Méditerranée et migrants

Le Pape François interpelle l’Union européenne

Le Pape François a clos les rencontres sur la « Méditerranée du futur », devant 60.000 personnes regroupées au stade Vélodrome, où s’agitaient de nombreux drapeaux corses, et tout autant de milliers de personnes pour l’accompagner au cours de deux journées de visite jusqu’au long du Prado, célèbre artère de la ville de Marseille.

 

Marseille, ville cosmopolite, « porte sur la Méditerranée », un point d’orgue d’un long périple de 10 années sur tout le pourtour méditerranéen où, depuis 2013 et son escale surprise à Lampedusa, révolté par les souffrances des migrants, le Pape en a fait une cause majeure de son pontificat. De l’Egypte à la Grèce, d’Israël à la Palestine, de Chypre à la Jordanie, en passant par l’Italie et Marseille, il a été marteler son message interpellant les nations. Berceau de civilisations, carrefour des identités et des échanges, la Méditerranée est un concentré des problèmes du monde, environnementaux, économiques, sociaux, politiques. Aussi, François est particulièrement attentif aux travaux de l’Union européenne sur le futur de la Méditerranée, et notamment le vote en faveur d’une macro-région Méditerranée.

Pour le Pape, « la Méditerranée connaît depuis bien longtemps ce mélange de cultures et de civilisations que le monde dans sa globalité expérimente de plus en plus. Dans la mesure où les sociétés européennes sont marquées par un plus grand pluralisme culturel, les années à venir verront l’Église s’engager plus encore pour répondre au grand défi du dialogue. Celui-ci doit devenir la grammaire de la convivialité humaine où il s’agit de comprendre l’autre et de vivre ensemble sans être effrayé par la différence. Car, qu’est-ce que le dialogue en général et le dialogue interreligieux en particulier, sinon une nouvelle manière de considérer l’autre ? Non plus un objet abstrait de mission mais un sujet auquel je m’adresse, un frère que je recherche, et qui se trouve au-delà de mes frontières culturelles et religieuses. »

 

Au-delà de son rôle spirituel et d’appel à la fraternité des peuples, François porte un message politique très fort qu’il est seul d’ailleurs à porter aussi haut, de manière aussi insistante. Un message courageux qui bouscule les préétablis, au moment où l’Europe verrouille ses frontières, et où ce vaste espace de plus de 4 millions de kilomètres carrés, qui compte 450 millions d’habitants et 28 pays, panique de voir qu’à Lampedusa quelques 10.000 migrants frappent à sa porte… « Il y a un cri de douleur qui résonne plus que tout autre, et qui transforme la mare nostrum en mare mortuum, la Méditerranée, berceau de la civilisation en tombeau de la dignité. C’est le cri étouffé des frères et sœurs migrants. Pour enraciner la paix, commençons par écouter les pauvres. Le changement de rythme consiste à les traiter comme des frères et non comme des problèmes gênants ; il consiste à les accueillir et non à les cacher ; à les intégrer et non à les expulser ; à leur donner de la dignité ».
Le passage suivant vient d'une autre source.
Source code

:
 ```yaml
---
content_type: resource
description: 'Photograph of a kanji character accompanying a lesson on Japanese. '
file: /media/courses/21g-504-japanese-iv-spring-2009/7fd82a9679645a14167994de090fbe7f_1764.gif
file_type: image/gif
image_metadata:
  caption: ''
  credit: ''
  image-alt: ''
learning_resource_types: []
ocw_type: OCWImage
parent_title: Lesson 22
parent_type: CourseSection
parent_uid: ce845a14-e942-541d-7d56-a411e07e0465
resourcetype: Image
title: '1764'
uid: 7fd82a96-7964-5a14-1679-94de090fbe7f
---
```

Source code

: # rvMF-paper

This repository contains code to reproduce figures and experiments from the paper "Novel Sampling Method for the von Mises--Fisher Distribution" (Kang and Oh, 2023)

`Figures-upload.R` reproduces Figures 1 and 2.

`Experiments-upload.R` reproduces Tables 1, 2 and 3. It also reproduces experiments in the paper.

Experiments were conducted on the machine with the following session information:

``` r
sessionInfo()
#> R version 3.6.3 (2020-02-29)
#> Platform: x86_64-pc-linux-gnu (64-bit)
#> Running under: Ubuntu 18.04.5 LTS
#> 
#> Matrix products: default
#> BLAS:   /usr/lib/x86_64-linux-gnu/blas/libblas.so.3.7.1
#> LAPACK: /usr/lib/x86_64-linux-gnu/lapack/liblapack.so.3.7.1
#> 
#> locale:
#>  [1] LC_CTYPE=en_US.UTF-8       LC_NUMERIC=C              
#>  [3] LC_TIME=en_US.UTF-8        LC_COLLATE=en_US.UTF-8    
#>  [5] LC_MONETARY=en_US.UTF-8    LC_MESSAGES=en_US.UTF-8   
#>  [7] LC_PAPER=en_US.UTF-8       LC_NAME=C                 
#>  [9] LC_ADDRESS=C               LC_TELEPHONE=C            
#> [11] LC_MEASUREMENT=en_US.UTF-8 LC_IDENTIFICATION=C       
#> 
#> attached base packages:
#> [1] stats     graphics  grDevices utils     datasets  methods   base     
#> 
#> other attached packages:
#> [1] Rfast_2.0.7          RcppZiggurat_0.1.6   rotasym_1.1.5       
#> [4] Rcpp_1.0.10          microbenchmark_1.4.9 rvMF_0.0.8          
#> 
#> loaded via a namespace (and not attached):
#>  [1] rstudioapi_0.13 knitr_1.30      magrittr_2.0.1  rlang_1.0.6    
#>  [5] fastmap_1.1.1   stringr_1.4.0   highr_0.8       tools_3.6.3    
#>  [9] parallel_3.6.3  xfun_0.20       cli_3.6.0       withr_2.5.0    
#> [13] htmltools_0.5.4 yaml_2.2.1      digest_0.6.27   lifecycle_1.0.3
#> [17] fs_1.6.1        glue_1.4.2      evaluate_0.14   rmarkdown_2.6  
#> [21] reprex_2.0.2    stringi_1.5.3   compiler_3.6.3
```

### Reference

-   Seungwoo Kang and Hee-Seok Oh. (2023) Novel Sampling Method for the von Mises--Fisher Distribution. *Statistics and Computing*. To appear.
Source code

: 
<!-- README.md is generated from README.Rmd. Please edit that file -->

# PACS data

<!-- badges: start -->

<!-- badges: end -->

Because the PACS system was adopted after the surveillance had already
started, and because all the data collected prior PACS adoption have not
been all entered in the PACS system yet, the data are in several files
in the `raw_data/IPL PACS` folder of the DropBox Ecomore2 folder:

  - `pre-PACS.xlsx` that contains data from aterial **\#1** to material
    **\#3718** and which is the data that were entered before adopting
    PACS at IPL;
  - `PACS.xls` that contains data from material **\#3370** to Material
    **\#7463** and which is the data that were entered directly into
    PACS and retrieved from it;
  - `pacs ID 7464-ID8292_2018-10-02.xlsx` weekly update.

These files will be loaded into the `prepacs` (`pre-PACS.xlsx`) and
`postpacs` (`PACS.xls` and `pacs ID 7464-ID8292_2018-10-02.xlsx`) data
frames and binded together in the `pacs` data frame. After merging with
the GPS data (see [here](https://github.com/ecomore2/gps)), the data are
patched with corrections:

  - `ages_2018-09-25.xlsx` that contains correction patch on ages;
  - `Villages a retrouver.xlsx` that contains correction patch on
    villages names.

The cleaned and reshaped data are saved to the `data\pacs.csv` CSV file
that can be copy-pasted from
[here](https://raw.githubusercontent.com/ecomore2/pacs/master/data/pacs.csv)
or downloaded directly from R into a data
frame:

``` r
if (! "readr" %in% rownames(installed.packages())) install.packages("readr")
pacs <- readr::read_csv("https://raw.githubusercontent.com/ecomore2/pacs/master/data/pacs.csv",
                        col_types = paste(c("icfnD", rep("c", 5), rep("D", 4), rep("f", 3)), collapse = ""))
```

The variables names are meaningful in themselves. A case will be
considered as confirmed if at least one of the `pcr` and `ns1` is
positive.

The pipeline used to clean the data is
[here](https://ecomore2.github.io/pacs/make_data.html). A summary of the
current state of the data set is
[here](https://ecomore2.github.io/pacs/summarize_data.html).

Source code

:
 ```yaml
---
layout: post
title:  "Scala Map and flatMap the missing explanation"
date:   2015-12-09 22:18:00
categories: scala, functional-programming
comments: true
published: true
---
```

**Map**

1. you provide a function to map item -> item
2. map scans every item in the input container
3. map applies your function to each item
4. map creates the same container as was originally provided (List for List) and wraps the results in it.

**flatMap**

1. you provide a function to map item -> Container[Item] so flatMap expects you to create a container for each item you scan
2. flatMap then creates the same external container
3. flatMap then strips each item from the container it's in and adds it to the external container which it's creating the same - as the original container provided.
Plus de 26.000 personnes ont péri en mer ces 10 dernières années, pour celles qui ont pu être recensées… Le monde doit appréhender différemment l’immigration, non comme une peur, mais comme un devoir d’accueil face aux guerres, à la misère, aux défis climatiques. Et peut être même une chance au niveau économique. C’est à l’échelle européenne et mondiale que l’on doit mettre en place une politique de répartition équitable et d’accompagnement de ces réfugiés, tout en agissant pour améliorer la situation dans leurs pays.

 

Voilà ce à quoi nous appelle le Pape François. 100.000 migrants arrivés chaque année en Europe, soit pas même 3600 personnes en moyenne par pays si l’accueil devait être réparti en Europe. Autant dire une goutte d’eau dans l’océan. « Ne nous habituons pas à considérer les naufrages comme des faits divers et les morts en mer comme des numéros » a dit encore le Pape François, qui dénonce « les trafics odieux et le fanatisme de l’indifférence ». Il a remercié les sauveteurs en mer très souvent empêchés d’agir, parfois persécutés pour leur humanité : « merci pour tout ce que vous faites » a dit François.

« N’oubliez pas de prier pour moi » a-t-il répété une fois de plus, devant la difficulté de sa mission. Il ne manque pas d’ennemis pour entraver ses réformes. C’est un Pape courageux, comme encore dans son discours contre la mafia. « Il y a précarité, il y a criminalité là où il y a une pauvreté matérielle, culturelle, religieuse, là s’épanouit le terrain des mafieux. Le travail, l’engagement des institutions, ne suffit pas. Il faut une conscience, une conscience qui dit non à l’illégalité, qui dise oui à la solidarité. Il ne s’agit pas d’une goutte dans la mer, mais de l’élément indispensable pour renforcer les choses. Le problème n’est pas tellement l’augmentation des problèmes, mais la réduction des remèdes. C’est comme ça que l’on voit aujourd’hui des jeunes abandonnés à eux-mêmes, proie facile de la criminalité et de la prostitution ».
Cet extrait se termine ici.